◆ Stored entries ◆
########################################
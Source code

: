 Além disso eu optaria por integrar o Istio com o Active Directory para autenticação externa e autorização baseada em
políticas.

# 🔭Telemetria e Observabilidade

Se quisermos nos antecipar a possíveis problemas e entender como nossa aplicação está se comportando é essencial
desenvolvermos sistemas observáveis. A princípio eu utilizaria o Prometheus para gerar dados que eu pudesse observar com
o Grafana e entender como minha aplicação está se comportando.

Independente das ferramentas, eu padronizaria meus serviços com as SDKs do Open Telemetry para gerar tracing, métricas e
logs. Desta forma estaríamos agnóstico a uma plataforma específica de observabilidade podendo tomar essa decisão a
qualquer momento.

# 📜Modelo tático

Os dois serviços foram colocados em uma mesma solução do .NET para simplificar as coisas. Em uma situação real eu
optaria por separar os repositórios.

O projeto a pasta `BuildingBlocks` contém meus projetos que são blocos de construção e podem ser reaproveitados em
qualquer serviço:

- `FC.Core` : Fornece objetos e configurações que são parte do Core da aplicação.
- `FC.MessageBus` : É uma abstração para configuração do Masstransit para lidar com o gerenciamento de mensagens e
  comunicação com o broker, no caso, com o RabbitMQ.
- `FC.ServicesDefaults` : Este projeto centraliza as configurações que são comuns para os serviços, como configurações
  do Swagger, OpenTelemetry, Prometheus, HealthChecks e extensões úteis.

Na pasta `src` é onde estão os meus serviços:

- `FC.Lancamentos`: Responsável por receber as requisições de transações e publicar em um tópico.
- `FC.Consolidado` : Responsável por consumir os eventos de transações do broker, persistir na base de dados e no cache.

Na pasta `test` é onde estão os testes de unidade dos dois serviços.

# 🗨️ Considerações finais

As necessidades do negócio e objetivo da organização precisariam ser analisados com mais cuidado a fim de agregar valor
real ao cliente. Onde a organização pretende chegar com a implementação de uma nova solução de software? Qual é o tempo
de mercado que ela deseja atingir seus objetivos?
########################################
◆ WORK ORDER ◆
Among the entries above, the lines between the ones containing "autorização baseada em" and "o Grafana e", inclusive, are to be transcribed exactly. No other line is to be given.

◆ WRITTEN ANSWER ◆
: Além disso eu optaria por integrar o Istio com o Active Directory para autenticação externa e autorização baseada em
políticas.

# 🔭Telemetria e Observabilidade

Se quisermos nos antecipar a possíveis problemas e entender como nossa aplicação está se comportando é essencial
desenvolvermos sistemas observáveis. A princípio eu utilizaria o Prometheus para gerar dados que eu pudesse observar com
o Grafana e entender como minha aplicação está se comportando.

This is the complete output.